Pierrot was kicking his legs back and forth, not really listening to us.
“I’m not seeing Misha anymore,” I said. “But you know, he wrote poetry all the time. You could get him a pencil and a piece of paper and a blindfold and he would write you a poem. You could give him any subject.”
“Even my mother never dated a guy that ugly.”
“He played the French horn and I like music.”
“I want to marry a millionaire. I want to take some fertility drugs so that I can have triplets with a millionaire.”
“Nicolas will never be a millionaire.”
Saskia glared at me. No matter what she said about Nicolas, she had apparently not quite given up on her illusion that he could make her filthy rich somehow.
Nicolas had only had a couple of serious girlfriends. The first was a girl named Maude, but she wanted everyone to call her Jessica. She always had these wonderfully perverted stories. She had a best friend who had had sex with a German shepherd. She had big black eyes, giant pouty lips and a faint dark moustache. Her head was too big for her skinny body. She wore boy’s undershirts with no bra. She drank beer and wore a navy blue pea jacket from a vintage store and cut her hair short and tucked it behind her ears. I thought she looked a bit like Mick Jagger and I had never seen anyone so beautiful.
Then Nicolas met Saskia. We’d both known Saskia in high school. She had just immigrated from Czechoslovakia with her mother. Saskia wore a red acrylic sweater with patterns of white chess pieces on it to school every day. She always tied her scarf around her waist instead of her neck. Saskia’s face always reminded me of a boiled egg because it was so round and pale. It was a very Eastern European–looking face. If you found this look attractive, then she was drop-dead gorgeous. If you didn’t, then she wasn’t.
Nicolas and I ran into her at the swimming pool one day. She had on a white bikini and we noticed at the same time that she had huge breasts and was a bona fide fox. It was a shame, I remembered thinking. I thought that if she had stayed in Czechoslovakia, she might have been a movie star. She would have married a high-ranking Communist. Instead she ended up in Montréal with a bath towel wrapped around her waist, making out with Nicolas up against a chain-link fence until the lifeguard blew the whistle at them.
She sounded like a man when she sang. The first time I heard her singing along to the radio when she was over one day, I didn’t like it, but it grew on me. We liked the way Saskia sang Michael Jackson songs. Her accent made any rock and roll song that she sang seem like a strange ditty about the war. As if she was on the back of a truck with a goose on her lap and a machine gun hidden in a basket with loaves of bread. She worked as a checkout girl and housewives were terrified by her accent.

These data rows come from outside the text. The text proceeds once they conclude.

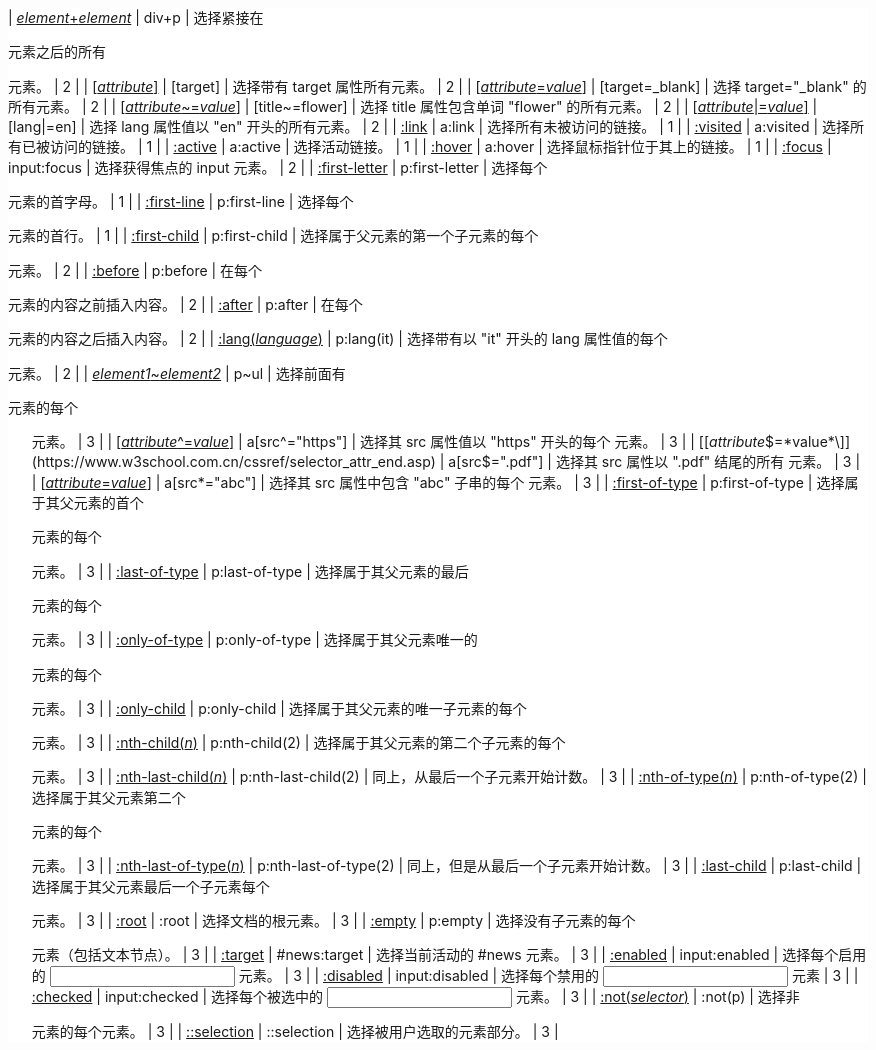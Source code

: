 | [*element*+*element*](https://www.w3school.com.cn/cssref/selector_element_plus.asp) | div+p                 | 选择紧接在 <div> 元素之后的所有 <p> 元素。          | 2    |
| [[*attribute*\]](https://www.w3school.com.cn/cssref/selector_attribute.asp) | [target]              | 选择带有 target 属性所有元素。                      | 2    |
| [[*attribute*=*value*\]](https://www.w3school.com.cn/cssref/selector_attribute_value.asp) | [target=_blank]       | 选择 target="_blank" 的所有元素。                   | 2    |
| [[*attribute*~=*value*\]](https://www.w3school.com.cn/cssref/selector_attribute_value_contain.asp) | [title~=flower]       | 选择 title 属性包含单词 "flower" 的所有元素。       | 2    |
| [[*attribute*\|=*value*\]](https://www.w3school.com.cn/cssref/selector_attribute_value_start.asp) | [lang\|=en]           | 选择 lang 属性值以 "en" 开头的所有元素。            | 2    |
| [:link](https://www.w3school.com.cn/cssref/selector_link.asp) | a:link                | 选择所有未被访问的链接。                            | 1    |
| [:visited](https://www.w3school.com.cn/cssref/selector_visited.asp) | a:visited             | 选择所有已被访问的链接。                            | 1    |
| [:active](https://www.w3school.com.cn/cssref/selector_active.asp) | a:active              | 选择活动链接。                                      | 1    |
| [:hover](https://www.w3school.com.cn/cssref/selector_hover.asp) | a:hover               | 选择鼠标指针位于其上的链接。                        | 1    |
| [:focus](https://www.w3school.com.cn/cssref/selector_focus.asp) | input:focus           | 选择获得焦点的 input 元素。                         | 2    |
| [:first-letter](https://www.w3school.com.cn/cssref/selector_first-letter.asp) | p:first-letter        | 选择每个 <p> 元素的首字母。                         | 1    |
| [:first-line](https://www.w3school.com.cn/cssref/selector_first-line.asp) | p:first-line          | 选择每个 <p> 元素的首行。                           | 1    |
| [:first-child](https://www.w3school.com.cn/cssref/selector_first-child.asp) | p:first-child         | 选择属于父元素的第一个子元素的每个 <p> 元素。       | 2    |
| [:before](https://www.w3school.com.cn/cssref/selector_before.asp) | p:before              | 在每个 <p> 元素的内容之前插入内容。                 | 2    |
| [:after](https://www.w3school.com.cn/cssref/selector_after.asp) | p:after               | 在每个 <p> 元素的内容之后插入内容。                 | 2    |
| [:lang(*language*)](https://www.w3school.com.cn/cssref/selector_lang.asp) | p:lang(it)            | 选择带有以 "it" 开头的 lang 属性值的每个 <p> 元素。 | 2    |
| [*element1*~*element2*](https://www.w3school.com.cn/cssref/selector_gen_sibling.asp) | p~ul                  | 选择前面有 <p> 元素的每个 <ul> 元素。               | 3    |
| [[*attribute*^=*value*\]](https://www.w3school.com.cn/cssref/selector_attr_begin.asp) | a[src^="https"]       | 选择其 src 属性值以 "https" 开头的每个 <a> 元素。   | 3    |
| [[*attribute*$=*value*\]](https://www.w3school.com.cn/cssref/selector_attr_end.asp) | a[src$=".pdf"]        | 选择其 src 属性以 ".pdf" 结尾的所有 <a> 元素。      | 3    |
| [[*attribute*=*value*\]](https://www.w3school.com.cn/cssref/selector_attr_contain.asp) | a[src*="abc"]         | 选择其 src 属性中包含 "abc" 子串的每个 <a> 元素。   | 3    |
| [:first-of-type](https://www.w3school.com.cn/cssref/selector_first-of-type.asp) | p:first-of-type       | 选择属于其父元素的首个 <p> 元素的每个 <p> 元素。    | 3    |
| [:last-of-type](https://www.w3school.com.cn/cssref/selector_last-of-type.asp) | p:last-of-type        | 选择属于其父元素的最后 <p> 元素的每个 <p> 元素。    | 3    |
| [:only-of-type](https://www.w3school.com.cn/cssref/selector_only-of-type.asp) | p:only-of-type        | 选择属于其父元素唯一的 <p> 元素的每个 <p> 元素。    | 3    |
| [:only-child](https://www.w3school.com.cn/cssref/selector_only-child.asp) | p:only-child          | 选择属于其父元素的唯一子元素的每个 <p> 元素。       | 3    |
| [:nth-child(*n*)](https://www.w3school.com.cn/cssref/selector_nth-child.asp) | p:nth-child(2)        | 选择属于其父元素的第二个子元素的每个 <p> 元素。     | 3    |
| [:nth-last-child(*n*)](https://www.w3school.com.cn/cssref/selector_nth-last-child.asp) | p:nth-last-child(2)   | 同上，从最后一个子元素开始计数。                    | 3    |
| [:nth-of-type(*n*)](https://www.w3school.com.cn/cssref/selector_nth-of-type.asp) | p:nth-of-type(2)      | 选择属于其父元素第二个 <p> 元素的每个 <p> 元素。    | 3    |
| [:nth-last-of-type(*n*)](https://www.w3school.com.cn/cssref/selector_nth-last-of-type.asp) | p:nth-last-of-type(2) | 同上，但是从最后一个子元素开始计数。                | 3    |
| [:last-child](https://www.w3school.com.cn/cssref/selector_last-child.asp) | p:last-child          | 选择属于其父元素最后一个子元素每个 <p> 元素。       | 3    |
| [:root](https://www.w3school.com.cn/cssref/selector_root.asp) | :root                 | 选择文档的根元素。                                  | 3    |
| [:empty](https://www.w3school.com.cn/cssref/selector_empty.asp) | p:empty               | 选择没有子元素的每个 <p> 元素（包括文本节点）。     | 3    |
| [:target](https://www.w3school.com.cn/cssref/selector_target.asp) | #news:target          | 选择当前活动的 #news 元素。                         | 3    |
| [:enabled](https://www.w3school.com.cn/cssref/selector_enabled.asp) | input:enabled         | 选择每个启用的 <input> 元素。                       | 3    |
| [:disabled](https://www.w3school.com.cn/cssref/selector_disabled.asp) | input:disabled        | 选择每个禁用的 <input> 元素                         | 3    |
| [:checked](https://www.w3school.com.cn/cssref/selector_checked.asp) | input:checked         | 选择每个被选中的 <input> 元素。                     | 3    |
| [:not(*selector*)](https://www.w3school.com.cn/cssref/selector_not.asp) | :not(p)               | 选择非 <p> 元素的每个元素。                         | 3    |
| [::selection](https://www.w3school.com.cn/cssref/selector_selection.asp) | ::selection           | 选择被用户选取的元素部分。                          | 3    |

Nicolas for some reason—maybe because she was the only girl who wasn’t wildly in love with him—was mad about Saskia. He got Saskia to go out with him by promising that he could get her a record deal through his dad’s contacts. She was an ambitious, clueless lunatic. They had broken up twelve times and got back together before she got pregnant. They named their son Pierrot because of how he looked in a little black cotton hat that someone had given them as a present.
Pierrot was a typical kid of a single parent. He always seemed frazzled. He acted like he had just stepped off a school bus and realized that he’d left his lunch box on it.
As I sat next to her, Saskia started doing her makeup on the bench. She drew black Cleopatra lines around her eyes. Pierrot looked straight ahead sadly. They had fallen out of love with Nicolas, but I never could.
“Do you have my money? Jesus Christ.”
I gave her every cent that Nicolas and I had, which unfortunately came to seventy-three dollars. He owed her about two thousand. I then asked her if she could actually give me back three dollars.
“You guys are pathetic.”
“I know. I know. But Nicolas really wants to see Pierrot. It’s driving him crazy.”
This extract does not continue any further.